● What the task asks
For this exercise, repeat every line of the material exactly.
··········
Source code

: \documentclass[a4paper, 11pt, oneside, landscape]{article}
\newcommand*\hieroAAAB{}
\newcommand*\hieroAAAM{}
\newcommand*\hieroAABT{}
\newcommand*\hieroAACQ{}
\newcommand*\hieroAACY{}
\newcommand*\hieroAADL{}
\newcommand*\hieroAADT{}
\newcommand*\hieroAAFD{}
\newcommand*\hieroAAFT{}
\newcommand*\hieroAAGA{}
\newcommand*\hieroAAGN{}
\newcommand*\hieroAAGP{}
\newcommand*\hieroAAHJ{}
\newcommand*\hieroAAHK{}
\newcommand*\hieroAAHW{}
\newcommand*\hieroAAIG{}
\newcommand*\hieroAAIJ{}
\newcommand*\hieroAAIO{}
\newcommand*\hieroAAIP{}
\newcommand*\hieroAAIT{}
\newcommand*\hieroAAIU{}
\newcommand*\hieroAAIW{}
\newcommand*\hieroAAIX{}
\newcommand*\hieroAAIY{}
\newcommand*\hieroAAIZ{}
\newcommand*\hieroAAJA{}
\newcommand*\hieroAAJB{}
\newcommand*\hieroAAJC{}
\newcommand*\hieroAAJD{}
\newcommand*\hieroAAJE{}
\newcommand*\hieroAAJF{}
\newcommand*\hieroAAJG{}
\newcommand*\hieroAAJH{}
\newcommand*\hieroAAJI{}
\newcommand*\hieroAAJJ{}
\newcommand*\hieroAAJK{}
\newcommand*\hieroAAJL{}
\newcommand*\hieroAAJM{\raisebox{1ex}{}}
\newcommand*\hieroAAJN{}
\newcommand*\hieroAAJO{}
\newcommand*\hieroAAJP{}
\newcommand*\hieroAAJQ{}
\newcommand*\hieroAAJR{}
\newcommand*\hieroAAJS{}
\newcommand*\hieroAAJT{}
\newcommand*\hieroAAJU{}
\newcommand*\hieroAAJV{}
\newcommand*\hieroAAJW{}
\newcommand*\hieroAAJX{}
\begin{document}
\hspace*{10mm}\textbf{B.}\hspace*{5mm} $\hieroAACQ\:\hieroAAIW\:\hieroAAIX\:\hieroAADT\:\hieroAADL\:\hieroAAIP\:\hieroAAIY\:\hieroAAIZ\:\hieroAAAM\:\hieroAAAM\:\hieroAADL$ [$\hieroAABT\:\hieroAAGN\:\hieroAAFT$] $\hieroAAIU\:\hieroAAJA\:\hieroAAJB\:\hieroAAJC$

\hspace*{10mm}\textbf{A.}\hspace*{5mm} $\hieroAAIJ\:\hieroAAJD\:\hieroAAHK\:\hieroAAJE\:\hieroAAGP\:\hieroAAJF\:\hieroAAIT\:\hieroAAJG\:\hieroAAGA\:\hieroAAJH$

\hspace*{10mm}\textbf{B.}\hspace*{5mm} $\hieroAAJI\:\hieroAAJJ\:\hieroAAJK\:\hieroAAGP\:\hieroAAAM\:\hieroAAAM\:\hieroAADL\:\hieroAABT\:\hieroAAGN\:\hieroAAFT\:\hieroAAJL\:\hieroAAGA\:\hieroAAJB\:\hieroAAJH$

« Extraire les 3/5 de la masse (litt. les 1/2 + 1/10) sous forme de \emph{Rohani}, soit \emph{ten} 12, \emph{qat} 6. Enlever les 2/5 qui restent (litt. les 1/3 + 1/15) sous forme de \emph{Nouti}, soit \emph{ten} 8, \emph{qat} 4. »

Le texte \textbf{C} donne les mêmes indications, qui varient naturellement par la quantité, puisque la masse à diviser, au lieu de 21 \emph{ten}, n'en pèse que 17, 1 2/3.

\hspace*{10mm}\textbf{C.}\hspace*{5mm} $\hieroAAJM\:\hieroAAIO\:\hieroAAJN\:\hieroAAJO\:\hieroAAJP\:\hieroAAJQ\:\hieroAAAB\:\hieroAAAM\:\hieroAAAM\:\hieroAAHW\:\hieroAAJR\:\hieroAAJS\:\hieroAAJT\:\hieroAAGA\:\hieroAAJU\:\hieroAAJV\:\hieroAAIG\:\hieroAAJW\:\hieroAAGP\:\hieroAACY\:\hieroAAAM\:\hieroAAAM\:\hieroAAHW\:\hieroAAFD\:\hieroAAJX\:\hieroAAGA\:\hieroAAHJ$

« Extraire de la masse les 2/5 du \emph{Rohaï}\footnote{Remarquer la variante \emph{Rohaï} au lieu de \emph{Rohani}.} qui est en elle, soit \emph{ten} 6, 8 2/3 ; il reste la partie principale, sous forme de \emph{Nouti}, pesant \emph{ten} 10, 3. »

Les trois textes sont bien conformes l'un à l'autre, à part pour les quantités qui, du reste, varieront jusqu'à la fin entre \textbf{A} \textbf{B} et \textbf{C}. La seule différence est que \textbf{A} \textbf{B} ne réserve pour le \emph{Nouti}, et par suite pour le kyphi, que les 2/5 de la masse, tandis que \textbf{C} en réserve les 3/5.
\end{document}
··········
● Task answer
Source code

: \documentclass[a4paper, 11pt, oneside, landscape]{article}
\newcommand*\hieroAAAB{}
\newcommand*\hieroAAAM{}
\newcommand*\hieroAABT{}
\newcommand*\hieroAACQ{}
\newcommand*\hieroAACY{}
\newcommand*\hieroAADL{}
\newcommand*\hieroAADT{}
\newcommand*\hieroAAFD{}
\newcommand*\hieroAAFT{}
\newcommand*\hieroAAGA{}
\newcommand*\hieroAAGN{}
\newcommand*\hieroAAGP{}
\newcommand*\hieroAAHJ{}
\newcommand*\hieroAAHK{}
\newcommand*\hieroAAHW{}
\newcommand*\hieroAAIG{}
\newcommand*\hieroAAIJ{}
\newcommand*\hieroAAIO{}
\newcommand*\hieroAAIP{}
\newcommand*\hieroAAIT{}
\newcommand*\hieroAAIU{}
\newcommand*\hieroAAIW{}
\newcommand*\hieroAAIX{}
\newcommand*\hieroAAIY{}
\newcommand*\hieroAAIZ{}
\newcommand*\hieroAAJA{}
\newcommand*\hieroAAJB{}
\newcommand*\hieroAAJC{}
\newcommand*\hieroAAJD{}
\newcommand*\hieroAAJE{}
\newcommand*\hieroAAJF{}
\newcommand*\hieroAAJG{}
\newcommand*\hieroAAJH{}
\newcommand*\hieroAAJI{}
\newcommand*\hieroAAJJ{}
\newcommand*\hieroAAJK{}
\newcommand*\hieroAAJL{}
\newcommand*\hieroAAJM{\raisebox{1ex}{}}
\newcommand*\hieroAAJN{}
\newcommand*\hieroAAJO{}
\newcommand*\hieroAAJP{}
\newcommand*\hieroAAJQ{}
\newcommand*\hieroAAJR{}
\newcommand*\hieroAAJS{}
\newcommand*\hieroAAJT{}
\newcommand*\hieroAAJU{}
\newcommand*\hieroAAJV{}
\newcommand*\hieroAAJW{}
\newcommand*\hieroAAJX{}
\begin{document}
\hspace*{10mm}\textbf{B.}\hspace*{5mm} $\hieroAACQ\:\hieroAAIW\:\hieroAAIX\:\hieroAADT\:\hieroAADL\:\hieroAAIP\:\hieroAAIY\:\hieroAAIZ\:\hieroAAAM\:\hieroAAAM\:\hieroAADL$ [$\hieroAABT\:\hieroAAGN\:\hieroAAFT$] $\hieroAAIU\:\hieroAAJA\:\hieroAAJB\:\hieroAAJC$

\hspace*{10mm}\textbf{A.}\hspace*{5mm} $\hieroAAIJ\:\hieroAAJD\:\hieroAAHK\:\hieroAAJE\:\hieroAAGP\:\hieroAAJF\:\hieroAAIT\:\hieroAAJG\:\hieroAAGA\:\hieroAAJH$

\hspace*{10mm}\textbf{B.}\hspace*{5mm} $\hieroAAJI\:\hieroAAJJ\:\hieroAAJK\:\hieroAAGP\:\hieroAAAM\:\hieroAAAM\:\hieroAADL\:\hieroAABT\:\hieroAAGN\:\hieroAAFT\:\hieroAAJL\:\hieroAAGA\:\hieroAAJB\:\hieroAAJH$

« Extraire les 3/5 de la masse (litt. les 1/2 + 1/10) sous forme de \emph{Rohani}, soit \emph{ten} 12, \emph{qat} 6. Enlever les 2/5 qui restent (litt. les 1/3 + 1/15) sous forme de \emph{Nouti}, soit \emph{ten} 8, \emph{qat} 4. »

Le texte \textbf{C} donne les mêmes indications, qui varient naturellement par la quantité, puisque la masse à diviser, au lieu de 21 \emph{ten}, n'en pèse que 17, 1 2/3.

\hspace*{10mm}\textbf{C.}\hspace*{5mm} $\hieroAAJM\:\hieroAAIO\:\hieroAAJN\:\hieroAAJO\:\hieroAAJP\:\hieroAAJQ\:\hieroAAAB\:\hieroAAAM\:\hieroAAAM\:\hieroAAHW\:\hieroAAJR\:\hieroAAJS\:\hieroAAJT\:\hieroAAGA\:\hieroAAJU\:\hieroAAJV\:\hieroAAIG\:\hieroAAJW\:\hieroAAGP\:\hieroAACY\:\hieroAAAM\:\hieroAAAM\:\hieroAAHW\:\hieroAAFD\:\hieroAAJX\:\hieroAAGA\:\hieroAAHJ$

« Extraire de la masse les 2/5 du \emph{Rohaï}\footnote{Remarquer la variante \emph{Rohaï} au lieu de \emph{Rohani}.} qui est en elle, soit \emph{ten} 6, 8 2/3 ; il reste la partie principale, sous forme de \emph{Nouti}, pesant \emph{ten} 10, 3. »

Les trois textes sont bien conformes l'un à l'autre, à part pour les quantités qui, du reste, varieront jusqu'à la fin entre \textbf{A} \textbf{B} et \textbf{C}. La seule différence est que \textbf{A} \textbf{B} ne réserve pour le \emph{Nouti}, et par suite pour le kyphi, que les 2/5 de la masse, tandis que \textbf{C} en réserve les 3/5.
\end{document}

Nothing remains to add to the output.